Stored data:

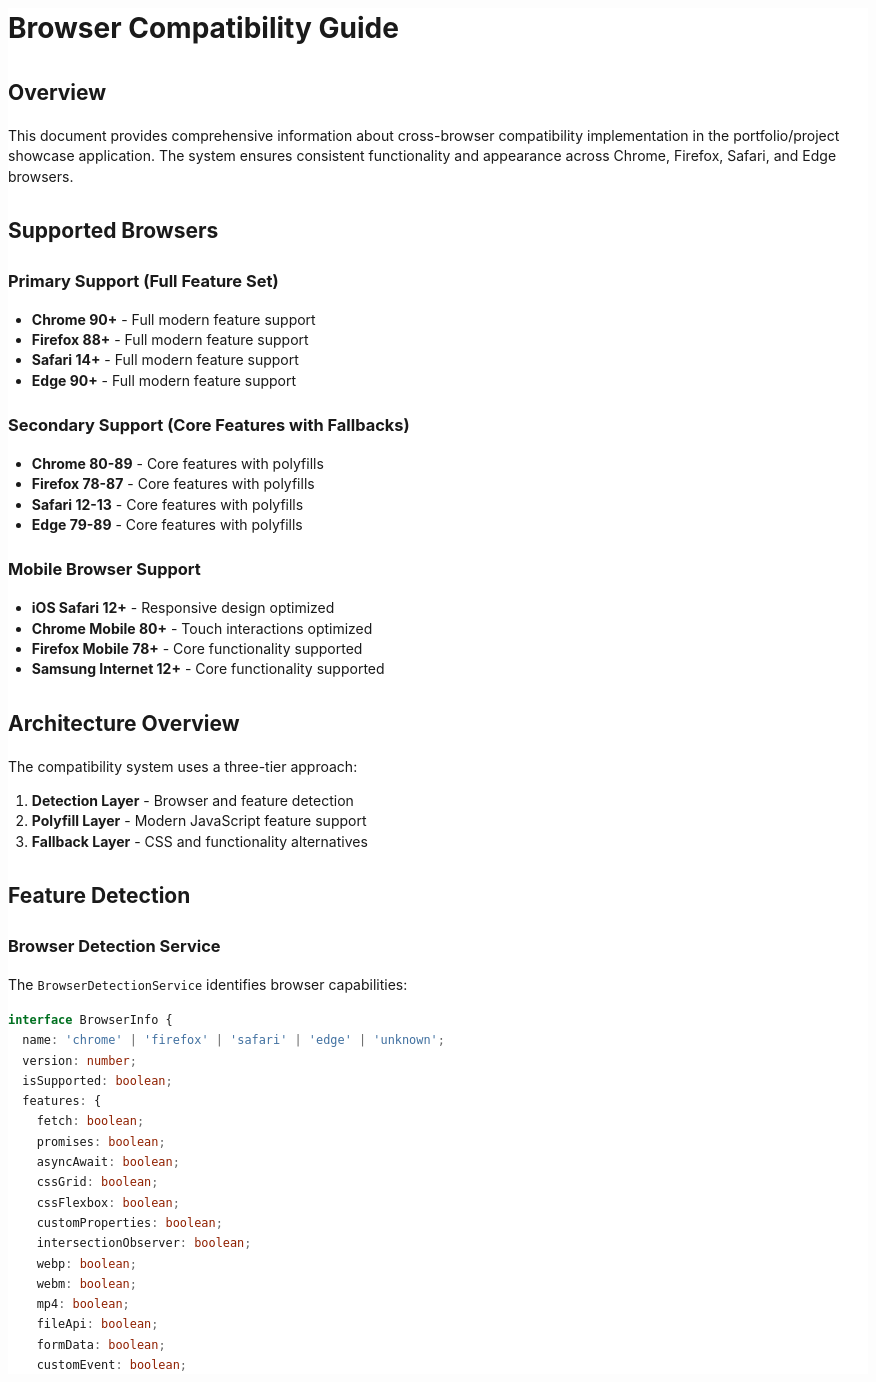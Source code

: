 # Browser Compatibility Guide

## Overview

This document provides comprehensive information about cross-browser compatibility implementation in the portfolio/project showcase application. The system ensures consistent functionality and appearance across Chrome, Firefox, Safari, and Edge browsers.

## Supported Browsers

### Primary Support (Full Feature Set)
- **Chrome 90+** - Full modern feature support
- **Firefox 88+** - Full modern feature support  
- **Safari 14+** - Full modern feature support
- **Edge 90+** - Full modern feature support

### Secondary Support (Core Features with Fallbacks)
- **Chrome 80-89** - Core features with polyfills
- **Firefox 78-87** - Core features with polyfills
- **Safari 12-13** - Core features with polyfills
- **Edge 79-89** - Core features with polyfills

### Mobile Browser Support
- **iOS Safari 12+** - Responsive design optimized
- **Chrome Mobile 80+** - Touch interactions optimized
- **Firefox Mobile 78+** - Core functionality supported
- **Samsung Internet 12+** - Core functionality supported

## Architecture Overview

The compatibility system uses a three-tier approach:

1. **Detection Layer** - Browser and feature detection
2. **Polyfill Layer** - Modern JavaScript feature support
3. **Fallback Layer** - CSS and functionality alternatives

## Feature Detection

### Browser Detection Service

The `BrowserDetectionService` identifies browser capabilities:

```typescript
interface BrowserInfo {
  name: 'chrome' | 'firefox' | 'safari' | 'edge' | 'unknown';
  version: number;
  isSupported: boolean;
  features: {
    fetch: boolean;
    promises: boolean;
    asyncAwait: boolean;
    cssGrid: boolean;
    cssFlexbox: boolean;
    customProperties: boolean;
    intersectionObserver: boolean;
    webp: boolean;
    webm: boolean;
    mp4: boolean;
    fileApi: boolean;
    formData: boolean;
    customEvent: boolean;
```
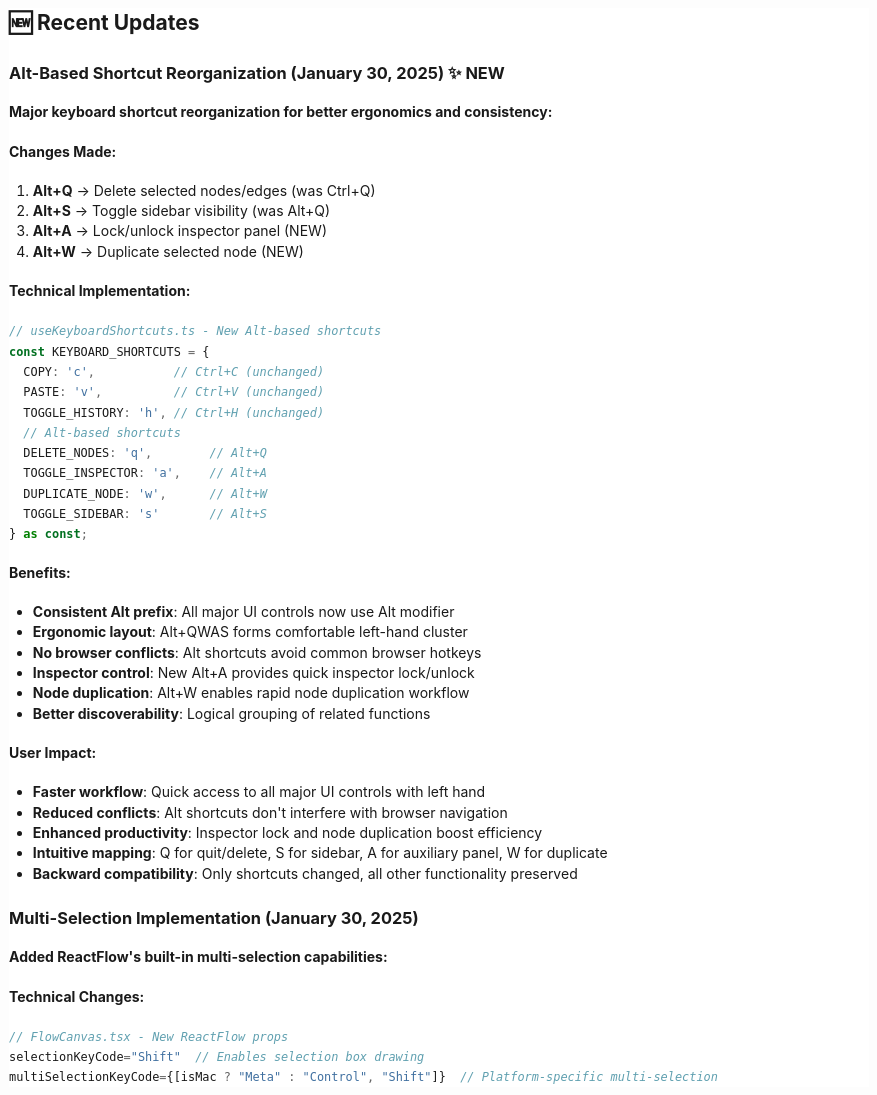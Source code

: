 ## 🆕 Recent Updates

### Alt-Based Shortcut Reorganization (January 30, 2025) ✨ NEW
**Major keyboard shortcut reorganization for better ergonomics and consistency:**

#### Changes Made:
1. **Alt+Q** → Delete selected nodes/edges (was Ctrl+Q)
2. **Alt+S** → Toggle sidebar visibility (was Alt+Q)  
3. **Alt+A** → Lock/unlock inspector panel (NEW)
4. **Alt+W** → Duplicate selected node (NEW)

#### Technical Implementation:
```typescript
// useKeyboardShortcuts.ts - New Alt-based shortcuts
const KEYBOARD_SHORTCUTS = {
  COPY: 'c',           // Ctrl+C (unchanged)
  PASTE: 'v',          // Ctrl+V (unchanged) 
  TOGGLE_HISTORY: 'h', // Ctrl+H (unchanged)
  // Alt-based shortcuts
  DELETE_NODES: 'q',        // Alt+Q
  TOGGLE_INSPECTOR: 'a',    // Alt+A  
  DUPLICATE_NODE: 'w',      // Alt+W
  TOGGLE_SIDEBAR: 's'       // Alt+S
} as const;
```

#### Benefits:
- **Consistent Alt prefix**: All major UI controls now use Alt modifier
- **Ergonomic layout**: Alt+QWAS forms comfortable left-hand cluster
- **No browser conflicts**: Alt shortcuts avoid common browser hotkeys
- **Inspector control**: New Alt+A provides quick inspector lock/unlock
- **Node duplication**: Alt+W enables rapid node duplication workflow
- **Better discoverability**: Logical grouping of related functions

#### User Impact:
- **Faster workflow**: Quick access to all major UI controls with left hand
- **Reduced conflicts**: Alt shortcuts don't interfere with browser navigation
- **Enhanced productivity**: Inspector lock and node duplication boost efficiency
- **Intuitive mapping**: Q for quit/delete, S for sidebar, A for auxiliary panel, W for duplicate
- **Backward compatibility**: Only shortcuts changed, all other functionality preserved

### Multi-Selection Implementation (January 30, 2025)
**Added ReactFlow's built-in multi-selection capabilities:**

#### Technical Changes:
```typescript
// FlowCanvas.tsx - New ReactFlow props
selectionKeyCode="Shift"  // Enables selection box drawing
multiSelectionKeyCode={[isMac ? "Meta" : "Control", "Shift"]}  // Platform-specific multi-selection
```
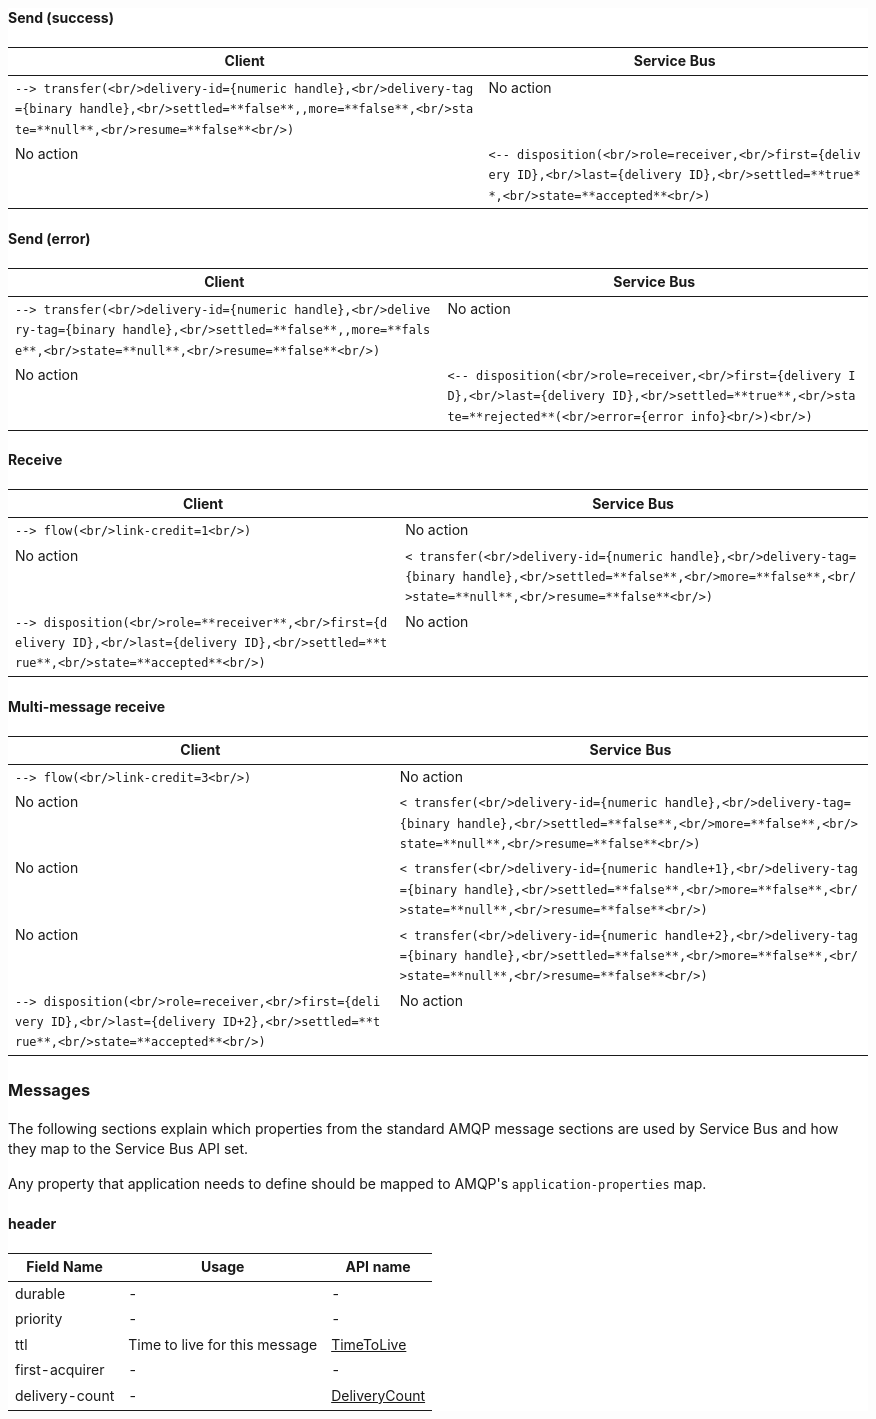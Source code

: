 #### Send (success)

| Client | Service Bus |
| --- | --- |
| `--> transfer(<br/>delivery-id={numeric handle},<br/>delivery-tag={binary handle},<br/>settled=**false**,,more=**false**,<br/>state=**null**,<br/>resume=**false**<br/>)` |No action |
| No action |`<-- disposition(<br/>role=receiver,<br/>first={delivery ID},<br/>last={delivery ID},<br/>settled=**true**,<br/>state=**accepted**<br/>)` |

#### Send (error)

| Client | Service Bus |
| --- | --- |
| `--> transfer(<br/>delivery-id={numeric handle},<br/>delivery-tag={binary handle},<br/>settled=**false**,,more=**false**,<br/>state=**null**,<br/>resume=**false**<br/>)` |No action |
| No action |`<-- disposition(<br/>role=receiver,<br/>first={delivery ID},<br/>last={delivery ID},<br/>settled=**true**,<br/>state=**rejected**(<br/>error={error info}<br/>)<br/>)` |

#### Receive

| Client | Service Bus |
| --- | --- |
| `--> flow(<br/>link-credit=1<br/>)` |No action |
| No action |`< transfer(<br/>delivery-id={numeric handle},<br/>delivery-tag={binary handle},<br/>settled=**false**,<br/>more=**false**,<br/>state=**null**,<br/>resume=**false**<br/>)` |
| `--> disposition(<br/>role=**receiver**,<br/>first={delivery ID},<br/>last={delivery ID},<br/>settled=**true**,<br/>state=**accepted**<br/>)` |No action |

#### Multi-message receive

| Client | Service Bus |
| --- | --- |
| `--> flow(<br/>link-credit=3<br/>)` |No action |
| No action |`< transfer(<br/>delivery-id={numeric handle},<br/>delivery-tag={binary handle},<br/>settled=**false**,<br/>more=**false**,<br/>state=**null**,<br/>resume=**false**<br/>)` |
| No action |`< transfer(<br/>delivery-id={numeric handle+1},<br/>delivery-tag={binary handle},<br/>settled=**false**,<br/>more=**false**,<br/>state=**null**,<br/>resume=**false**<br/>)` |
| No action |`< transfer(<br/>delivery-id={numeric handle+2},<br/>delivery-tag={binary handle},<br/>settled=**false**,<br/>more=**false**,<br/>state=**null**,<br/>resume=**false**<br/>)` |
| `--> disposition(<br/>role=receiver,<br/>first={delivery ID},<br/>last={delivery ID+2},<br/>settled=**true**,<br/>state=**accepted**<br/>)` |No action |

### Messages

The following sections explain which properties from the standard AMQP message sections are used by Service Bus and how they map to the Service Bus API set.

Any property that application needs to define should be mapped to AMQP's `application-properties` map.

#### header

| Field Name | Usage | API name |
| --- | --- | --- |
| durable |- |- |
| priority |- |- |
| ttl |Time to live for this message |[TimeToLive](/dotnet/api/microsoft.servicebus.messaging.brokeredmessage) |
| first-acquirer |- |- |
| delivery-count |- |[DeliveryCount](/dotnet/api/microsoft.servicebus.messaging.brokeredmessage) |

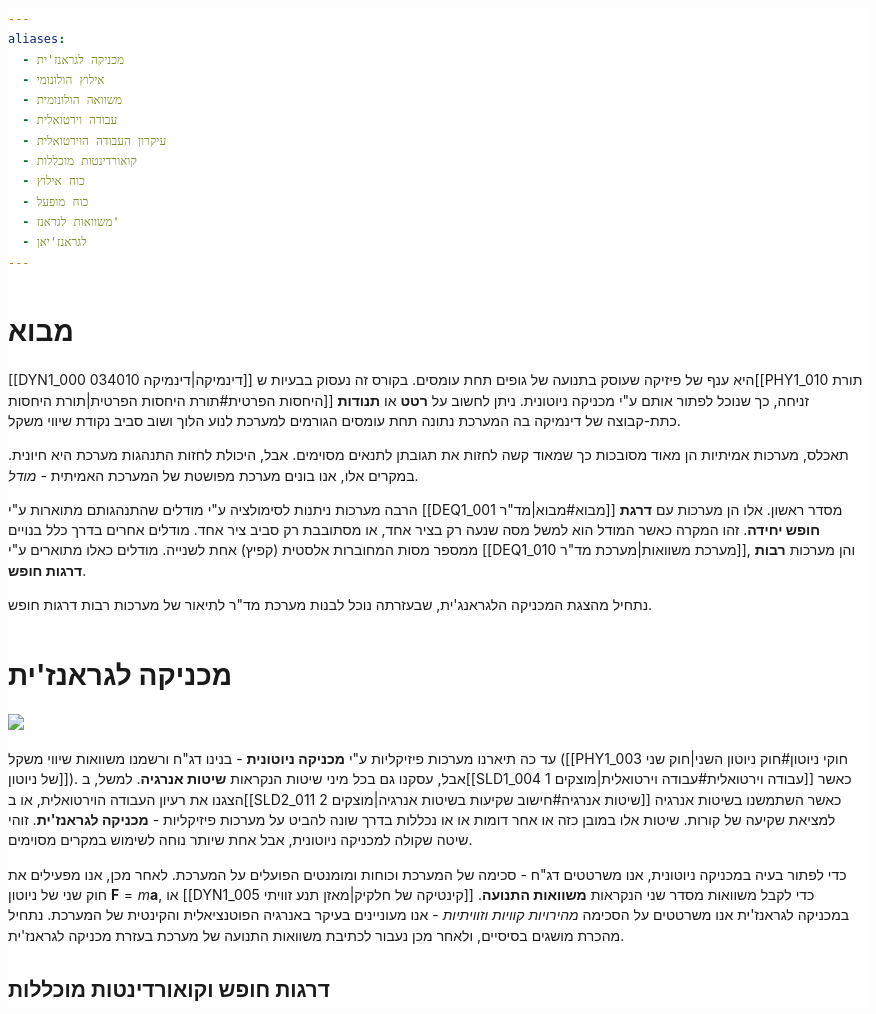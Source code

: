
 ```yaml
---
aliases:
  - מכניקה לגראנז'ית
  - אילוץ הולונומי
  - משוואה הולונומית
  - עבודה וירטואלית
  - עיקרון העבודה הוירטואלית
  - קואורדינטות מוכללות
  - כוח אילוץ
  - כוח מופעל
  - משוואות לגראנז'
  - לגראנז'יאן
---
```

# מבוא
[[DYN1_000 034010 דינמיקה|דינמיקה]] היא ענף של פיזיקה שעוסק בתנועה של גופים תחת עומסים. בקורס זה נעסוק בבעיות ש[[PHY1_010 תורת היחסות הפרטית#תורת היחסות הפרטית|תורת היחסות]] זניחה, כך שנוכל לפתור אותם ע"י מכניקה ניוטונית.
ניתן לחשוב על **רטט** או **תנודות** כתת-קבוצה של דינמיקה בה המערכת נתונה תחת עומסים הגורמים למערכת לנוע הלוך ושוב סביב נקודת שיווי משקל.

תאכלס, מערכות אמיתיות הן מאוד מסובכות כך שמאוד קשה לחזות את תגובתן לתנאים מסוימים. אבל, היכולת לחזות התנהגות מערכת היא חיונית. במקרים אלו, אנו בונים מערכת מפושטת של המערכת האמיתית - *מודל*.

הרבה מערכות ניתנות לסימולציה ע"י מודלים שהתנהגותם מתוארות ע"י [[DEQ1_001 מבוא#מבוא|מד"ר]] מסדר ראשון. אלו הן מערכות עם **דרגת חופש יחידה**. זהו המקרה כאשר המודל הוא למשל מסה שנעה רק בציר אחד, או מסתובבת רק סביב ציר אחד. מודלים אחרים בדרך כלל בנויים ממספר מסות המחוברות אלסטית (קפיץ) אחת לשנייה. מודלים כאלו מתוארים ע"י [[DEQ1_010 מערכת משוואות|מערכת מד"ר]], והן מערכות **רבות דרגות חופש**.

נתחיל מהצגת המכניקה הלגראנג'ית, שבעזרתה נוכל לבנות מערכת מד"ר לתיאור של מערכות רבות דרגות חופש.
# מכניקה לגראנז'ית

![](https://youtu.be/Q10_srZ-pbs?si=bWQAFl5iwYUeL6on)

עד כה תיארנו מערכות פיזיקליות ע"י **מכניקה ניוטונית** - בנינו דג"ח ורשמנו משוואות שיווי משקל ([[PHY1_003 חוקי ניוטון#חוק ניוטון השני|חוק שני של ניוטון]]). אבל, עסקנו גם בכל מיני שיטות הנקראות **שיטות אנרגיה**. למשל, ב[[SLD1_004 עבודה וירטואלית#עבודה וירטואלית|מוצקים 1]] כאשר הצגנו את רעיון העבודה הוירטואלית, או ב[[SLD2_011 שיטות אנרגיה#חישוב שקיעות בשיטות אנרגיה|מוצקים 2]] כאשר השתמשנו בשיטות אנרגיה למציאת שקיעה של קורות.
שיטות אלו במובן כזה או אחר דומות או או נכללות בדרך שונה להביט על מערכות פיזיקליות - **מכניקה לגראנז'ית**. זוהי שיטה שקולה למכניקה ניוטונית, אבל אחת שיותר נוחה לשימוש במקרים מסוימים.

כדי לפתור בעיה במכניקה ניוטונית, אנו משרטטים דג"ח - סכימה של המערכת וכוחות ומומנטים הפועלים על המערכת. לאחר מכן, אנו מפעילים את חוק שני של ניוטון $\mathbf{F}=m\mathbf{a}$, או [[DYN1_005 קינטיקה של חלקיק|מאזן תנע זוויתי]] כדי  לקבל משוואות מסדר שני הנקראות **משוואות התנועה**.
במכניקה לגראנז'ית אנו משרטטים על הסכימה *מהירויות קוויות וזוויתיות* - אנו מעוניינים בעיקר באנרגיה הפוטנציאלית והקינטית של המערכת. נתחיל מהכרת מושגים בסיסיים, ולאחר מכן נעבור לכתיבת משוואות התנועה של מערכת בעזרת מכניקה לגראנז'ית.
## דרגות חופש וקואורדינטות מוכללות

WORK TASK: Each line of the entries above that has the word "controls" is to be copied.

TASK RESPONSE:
- **Consistent Alt prefix**: All major UI controls now use Alt modifier
- **Faster workflow**: Quick access to all major UI controls with left hand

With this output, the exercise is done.